WHAT NEEDS TO BE DONE: Check each line of the records below and collect those that include the word "LinkedIn".

--- TASK DATA Enclosed Below ---

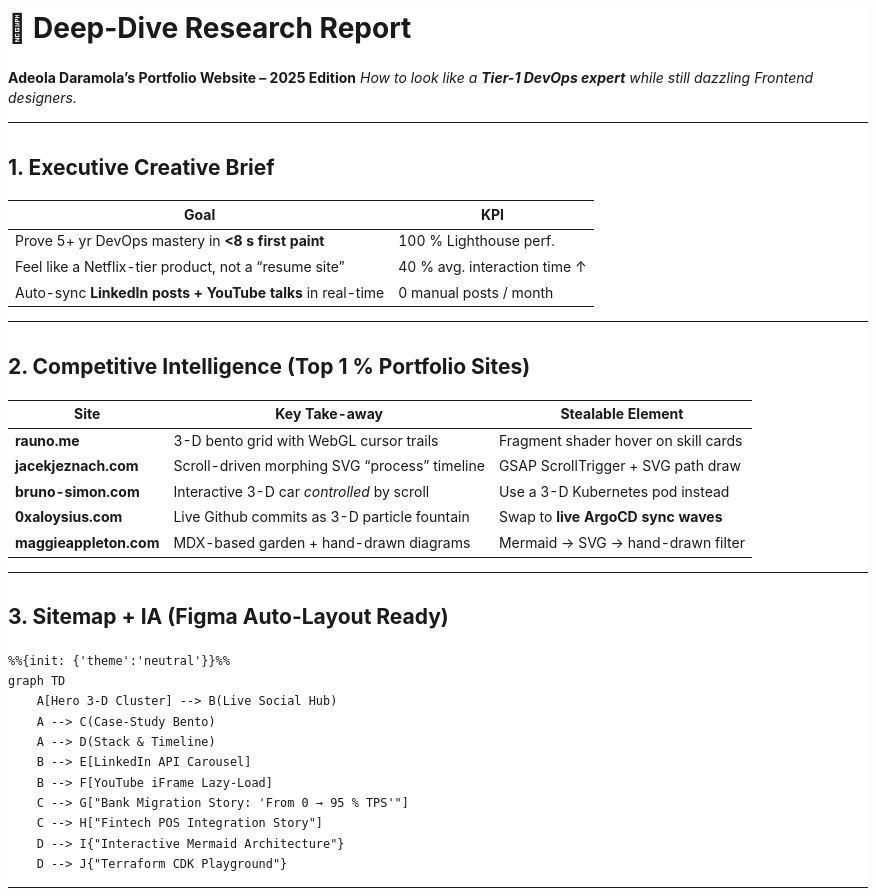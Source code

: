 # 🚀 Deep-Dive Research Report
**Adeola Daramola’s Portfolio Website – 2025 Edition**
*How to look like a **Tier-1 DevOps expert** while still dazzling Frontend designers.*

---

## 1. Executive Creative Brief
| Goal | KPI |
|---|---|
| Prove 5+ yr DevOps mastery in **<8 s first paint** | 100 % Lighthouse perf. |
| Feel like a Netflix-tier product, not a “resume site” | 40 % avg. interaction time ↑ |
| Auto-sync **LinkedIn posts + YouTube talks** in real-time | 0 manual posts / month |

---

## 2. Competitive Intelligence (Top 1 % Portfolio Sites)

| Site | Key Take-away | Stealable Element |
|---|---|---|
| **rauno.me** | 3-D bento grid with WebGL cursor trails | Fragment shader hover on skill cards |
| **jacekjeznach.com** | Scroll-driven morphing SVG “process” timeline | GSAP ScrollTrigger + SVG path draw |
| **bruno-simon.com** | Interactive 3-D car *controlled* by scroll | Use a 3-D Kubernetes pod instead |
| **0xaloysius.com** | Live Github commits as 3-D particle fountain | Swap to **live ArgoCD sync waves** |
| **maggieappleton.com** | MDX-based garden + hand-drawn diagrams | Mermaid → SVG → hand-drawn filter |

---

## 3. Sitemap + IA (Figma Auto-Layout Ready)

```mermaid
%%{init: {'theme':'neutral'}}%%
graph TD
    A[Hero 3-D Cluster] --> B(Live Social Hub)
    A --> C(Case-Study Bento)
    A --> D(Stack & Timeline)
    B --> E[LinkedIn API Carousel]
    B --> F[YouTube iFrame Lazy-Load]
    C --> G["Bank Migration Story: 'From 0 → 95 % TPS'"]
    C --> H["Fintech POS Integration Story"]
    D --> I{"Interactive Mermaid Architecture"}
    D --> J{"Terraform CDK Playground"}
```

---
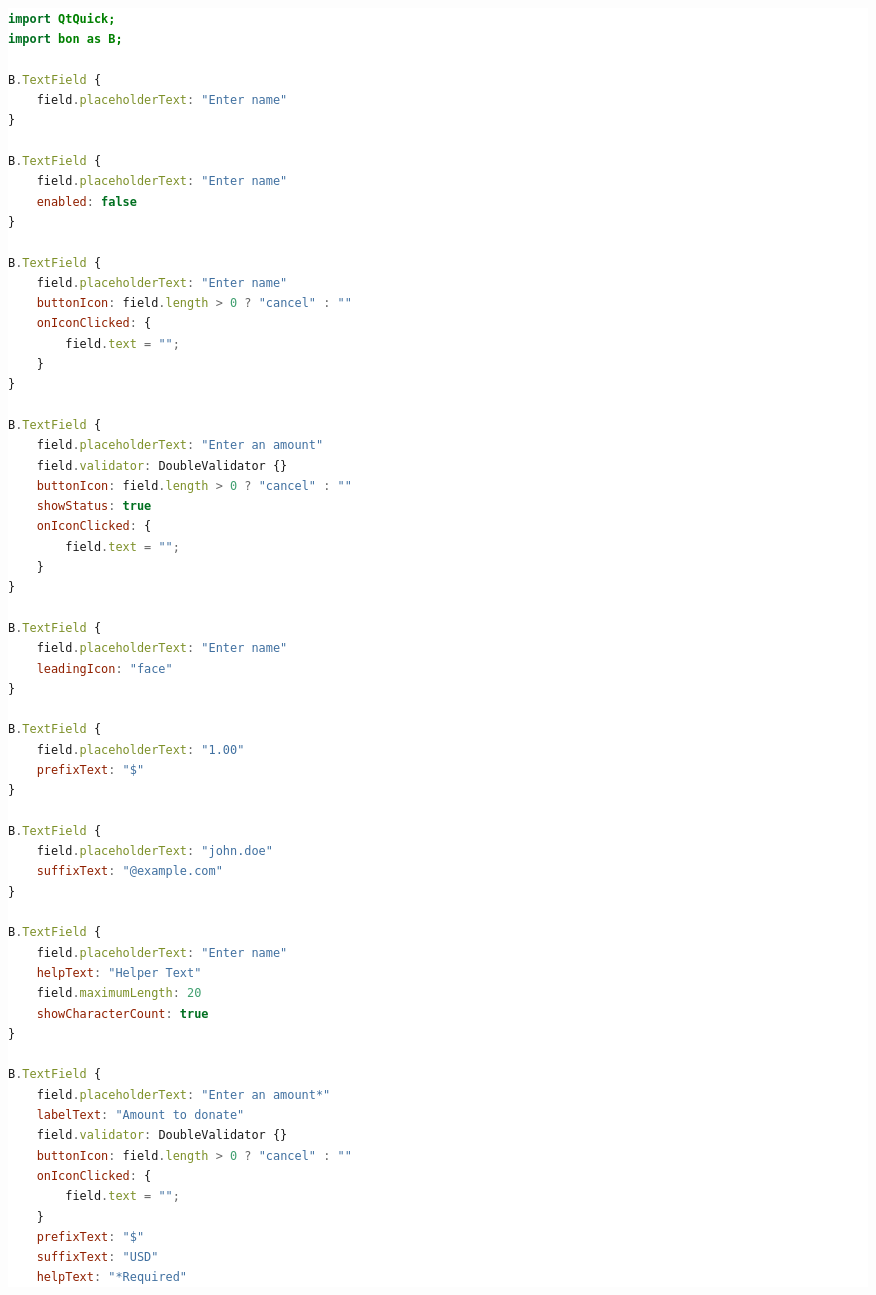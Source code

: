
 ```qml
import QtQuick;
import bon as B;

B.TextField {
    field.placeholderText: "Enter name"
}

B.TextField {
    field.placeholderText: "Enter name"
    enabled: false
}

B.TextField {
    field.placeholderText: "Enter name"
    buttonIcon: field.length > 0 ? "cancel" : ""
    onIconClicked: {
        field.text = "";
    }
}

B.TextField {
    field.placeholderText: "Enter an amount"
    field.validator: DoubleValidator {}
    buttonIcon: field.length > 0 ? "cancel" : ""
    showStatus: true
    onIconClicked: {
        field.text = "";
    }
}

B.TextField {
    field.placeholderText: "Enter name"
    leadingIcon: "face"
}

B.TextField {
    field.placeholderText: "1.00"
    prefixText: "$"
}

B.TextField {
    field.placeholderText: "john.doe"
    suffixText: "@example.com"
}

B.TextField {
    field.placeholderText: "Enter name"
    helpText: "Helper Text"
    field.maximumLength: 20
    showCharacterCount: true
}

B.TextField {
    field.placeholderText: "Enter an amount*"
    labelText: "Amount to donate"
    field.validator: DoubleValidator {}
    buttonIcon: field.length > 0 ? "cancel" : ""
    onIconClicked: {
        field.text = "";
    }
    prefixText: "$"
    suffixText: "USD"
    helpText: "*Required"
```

--- End of Enclosed TASK DATA ---

RESPONSE AREA:
| Auto-sync **LinkedIn posts + YouTube talks** in real-time | 0 manual posts / month |
    B --> E[LinkedIn API Carousel]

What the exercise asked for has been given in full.